This Saturday I tried an exercise I cannot remember ever trying: I completely stayed in.
No trips anywhere. No talking to anyone. Except for a quick check on Facebook to see where everyone was, no current events. No shopping. No spending money. Just me alone in the house.
The silence was very revealing.
Oh, I did things. Cleaned the house. Mowed the lawn. Changed the quail. Completed harvesting my garlic. Read. Watched some low budget movies. Practiced Iai.
And was taken by the huge silence in my soul.
Here it is, the perfect opportunity, the one so many people dream about. A day completely available to do whatever you want. Anything. No requirements on what to do or having responsibilities to complete.
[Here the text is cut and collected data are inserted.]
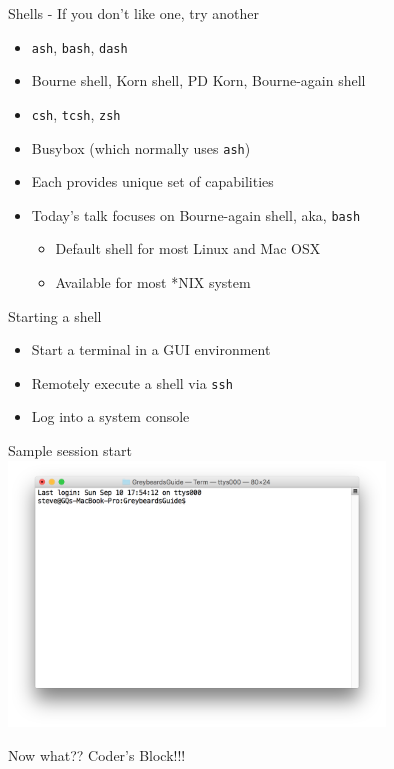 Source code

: \documentclass[t]{beamer}
\begin{document}
\begin{frame}{Shells - If you don't like one, try another}
  \begin{itemize}
  \item \texttt{ash}, \texttt{bash}, \texttt{dash}
    \pause
  \item Bourne shell, Korn shell, PD Korn,  Bourne-again shell
    \pause
  \item \texttt{csh}, \texttt{tcsh}, \texttt{zsh}
    \pause
  \item Busybox (which normally uses \texttt{ash})
    \pause
  \item Each provides unique set of capabilities
    \pause
  \item Today's talk focuses on Bourne-again shell, aka, \texttt{bash}
    \begin{itemize}
    \item Default shell for most Linux and Mac OSX
      \item Available for most *NIX system
    \end{itemize}
  \end{itemize}
  \note{}
\end{frame}

\begin{frame}{Starting a shell}
  \begin{itemize}
  \item Start a terminal in a GUI environment
  \item Remotely execute a shell via \texttt{ssh}
  \item Log into a system console
  \end{itemize}
  \note{}
\end{frame}

\begin{frame}{Sample session start}
  \includegraphics[width=10cm,scale=0.4]{images/newtty-1.png}

  Now what?? Coder's Block!!!
  \note{}
\end{frame}
\end{document}
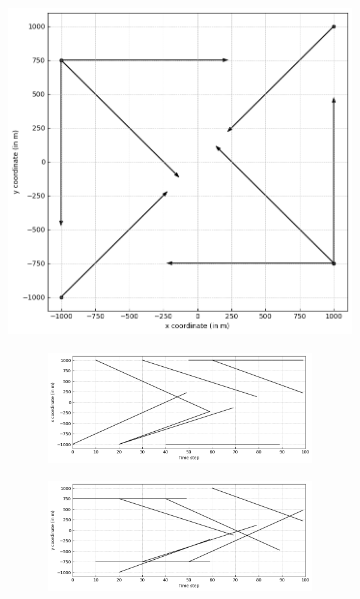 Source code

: \begin{figure}
    \centering
    \begin{subfigure}[]{0.48\linewidth}
        \centering
        \includegraphics[width=\linewidth]{figures/c3-tracks.png}
    \end{subfigure}
    \hfill
    \begin{subfigure}[]{0.48\linewidth}
        \centering
        \begin{subfigure}[t]{\linewidth}
            \includegraphics[width=\linewidth]{figures/c3-coord-x.png}
        \end{subfigure}
        \vfill\par
        \begin{subfigure}[b]{\linewidth}
            \includegraphics[width=\linewidth]{figures/c3-coord-y.png}

\end{subfigure}
\end{subfigure}
\end{figure}
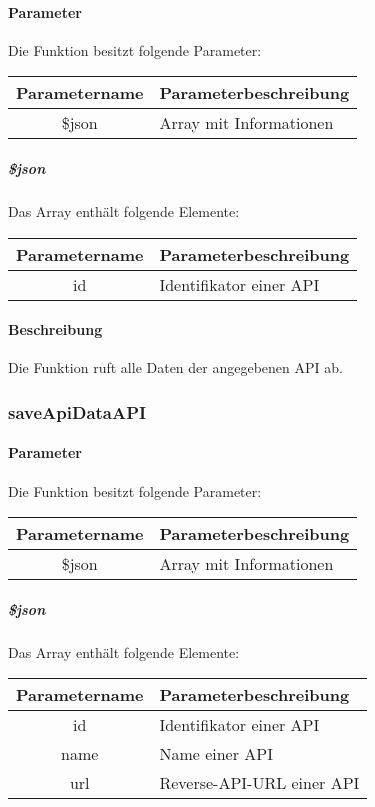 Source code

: \paragraph{Parameter} Die Funktion besitzt folgende Parameter:
\begin{table}[H]
	\begin{tabular}{|c|p{11cm}|}
		\hline
		\textbf{Parametername} & \textbf{Parameterbeschreibung} \\ \hline
		\$json & Array mit Informationen \\ \hline
	\end{tabular}
\end{table}
\subparagraph{\$json}Das Array enthält folgende Elemente:
\begin{table}[H]
	\begin{tabular}{|c|p{11cm}|}
		\hline
		\textbf{Parametername} & \textbf{Parameterbeschreibung} \\ \hline
		id     & Identifikator einer API \\ \hline
	\end{tabular}
\end{table}
\paragraph{Beschreibung} Die Funktion ruft alle Daten der angegebenen API ab.
\subsubsection{saveApiDataAPI}
\paragraph{Parameter} Die Funktion besitzt folgende Parameter:
\begin{table}[H]
	\begin{tabular}{|c|p{11cm}|}
		\hline
		\textbf{Parametername} & \textbf{Parameterbeschreibung} \\ \hline
		\$json & Array mit Informationen \\ \hline
	\end{tabular}
\end{table}
\subparagraph{\$json}Das Array enthält folgende Elemente:
\begin{table}[H]
	\begin{tabular}{|c|p{11cm}|}
		\hline
		\textbf{Parametername} & \textbf{Parameterbeschreibung} \\ \hline
		id     & Identifikator einer API \\ \hline
		name   & Name einer API \\ \hline
		url    & Reverse-API-URL einer API \\ \hline
	\end{tabular}
\end{table}
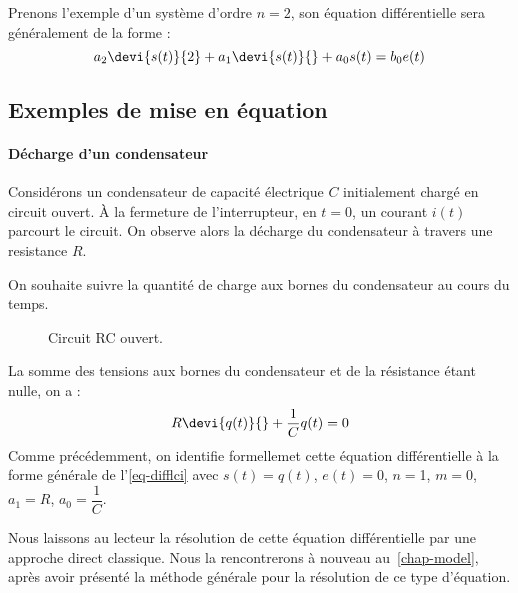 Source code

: Prenons l'exemple d'un système d'ordre $n=2$, son équation différentielle 
sera généralement de la forme :
$$
a_2\devi{s(t)}{2}+a_1\devi{s(t)}{}+a_0 s(t)=b_0e(t)
$$

\subsection{Exemples de mise en équation}

\paragraph{Décharge d'un condensateur}

Considérons un condensateur de capacité électrique $C$ 
initialement chargé en circuit ouvert.
À la fermeture de l'interrupteur, en $t=0$, 
un courant $i(t)$ parcourt le circuit.
On observe alors la décharge du condensateur à travers une resistance $R$. 

On souhaite suivre la quantité de charge aux bornes du condensateur au 
cours du temps.
\begin{figure}[!h]      
    \centering
    
    \caption{Circuit RC ouvert.\label{fig-decharge_condensateur}}
\end{figure}

La somme des tensions aux bornes du condensateur et de la résistance 
étant nulle, on a :
\begin{align*}
    R\devi{q(t)}{}+\dfrac{1}{C}q(t)=0 
\end{align*}
Comme précédemment, on identifie formellemet cette équation différentielle 
à la forme générale de l'\cref{eq-difflci} avec $s(t)=q(t)$, $e(t)=0$, 
$n=$1, $m=0$, $a_1=R$, $a_0=\dfrac{1}{C}$.

Nous laissons au lecteur la résolution de cette équation différentielle 
par une approche direct classique.
Nous la rencontrerons à nouveau au~\cref{chap-model}, après avoir 
présenté la méthode générale pour la résolution de ce type d'équation.

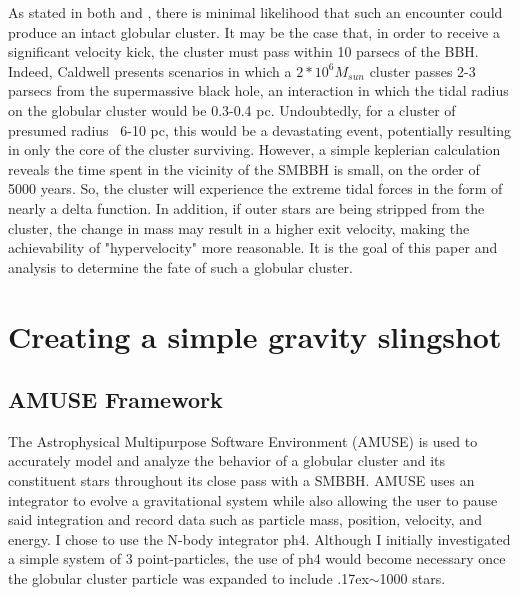 \documentclass{aastex62}
\begin{document}
As stated in both \citet{cald14} and \citet{sam15}, there is minimal likelihood that such an encounter could produce an intact globular cluster. It may be the case that, in order to receive a significant velocity kick, the cluster must pass within 10 parsecs of the BBH. Indeed, Caldwell presents scenarios in which a $2*10^6M_{sun}$ cluster passes 2-3 parsecs from the supermassive black hole, an interaction in which the tidal radius on the globular cluster would be 0.3-0.4 pc. Undoubtedly, for a cluster of presumed radius ~6-10 pc, this would be a devastating event, potentially resulting in only the core of the cluster surviving. However, a simple keplerian calculation reveals the time spent in the vicinity of the SMBBH is small, on the order of 5000 years. So, the cluster will experience the extreme tidal forces in the form of nearly a delta function. In addition, if outer stars are being stripped from the cluster, the change in mass may result in a higher exit velocity, making the achievability of "hypervelocity" more reasonable. It is the goal of this paper and analysis to determine the fate of such a globular cluster. 

\section{Creating a simple gravity slingshot}
\subsection{AMUSE Framework}
The Astrophysical Multipurpose Software Environment (AMUSE) is used to accurately model and analyze the behavior of a globular cluster and its constituent stars throughout its close pass with a SMBBH. AMUSE uses an integrator to evolve a gravitational system while also allowing the user to pause said integration and record data such as particle mass, position, velocity, and energy. I chose to use the N-body integrator ph4. Although I initially investigated a simple system of 3 point-particles, the use of ph4 would become necessary once the globular cluster particle was expanded to include {\raise.17ex\hbox{$\scriptstyle\mathtt{\sim}$}}1000 stars. 
\end{document}
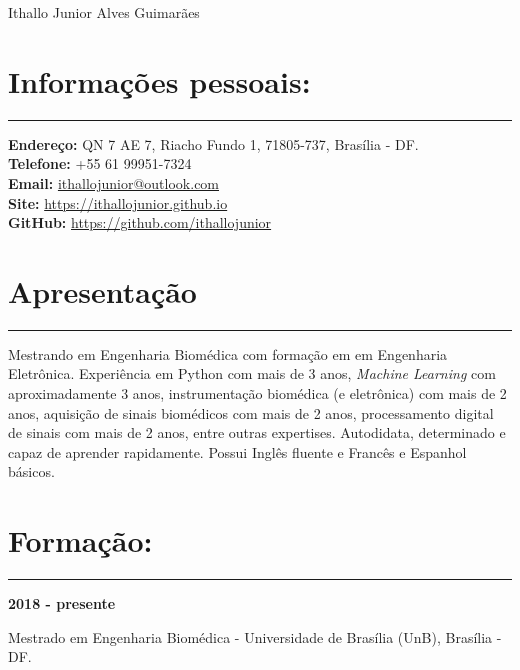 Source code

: \documentclass[11pt]{article}
\begin{document}
\begin{center}
\huge{Ithallo Junior Alves Guimarães}
\end{center}

\section{Informações pessoais:}
\hrule \vspace{0.1cm}
\begin{addmargin}{0.5cm}

\textbf{Endereço:}  QN 7 AE 7, Riacho Fundo 1, 71805-737, Brasília - DF. \\
\textbf{Telefone:}  +55 61 99951-7324 \\
\textbf{Email:}   \href{maito:ithallojunior@outlook.com}{ithallojunior@outlook.com} \\
\textbf{Site:}  \url{https://ithallojunior.github.io}  \\
\textbf{GitHub:} \url{https://github.com/ithallojunior}

\end{addmargin}

\section{Apresentação}
\hrule \vspace{0.1cm}

\begin{addmargin}{0.5cm}

Mestrando em Engenharia Biomédica com formação em em Engenharia Eletrônica. 
Experiência em Python com mais de 3 anos, 
\textit{Machine Learning} com aproximadamente 3 anos, instrumentação biomédica (e 
eletrônica) com mais de 2 anos, 
aquisição de sinais biomédicos com mais de 2 anos, processamento digital de sinais
com mais de 2 anos, entre outras expertises. Autodidata, determinado e 
capaz de aprender rapidamente. Possui Inglês fluente e Francês e Espanhol básicos.

\end{addmargin}

\section{Formação:}
\hrule \vspace{0.1cm}

\textbf{2018 - presente}
\begin{addmargin}{0.5cm}
Mestrado em Engenharia Biomédica - Universidade de Brasília (UnB), Brasília - DF. \\
\end{addmargin}
\end{document}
Just time available for the filling.
And yet, nothing seemed to satisfy.
This got me to think as I was into the evening. Activity after activity was engaged in and then stopped, trailing off into "I am bored". It was if I was trying to fill a hole that could not be filled by anything that I had available.
What hole? A good question, as I was not aware of its existence. But as I thought about it, it suddenly made sense. This sort of activity is not unknown for me and often represents my modus operandi: get involved in an activity, follow it for a while, and then stop. As if I had total lost interest - or as if I was trying to fill something up and, realizing that such an activity would not work, moving to the next one.
I do not know that I have a name for this hole. I have ideas, but no names.
But now I have something to think on. After all, it is not often that a heretofore unknown gap exists in one's life, one that is suddenly revealed to hold so many other things in its orbit.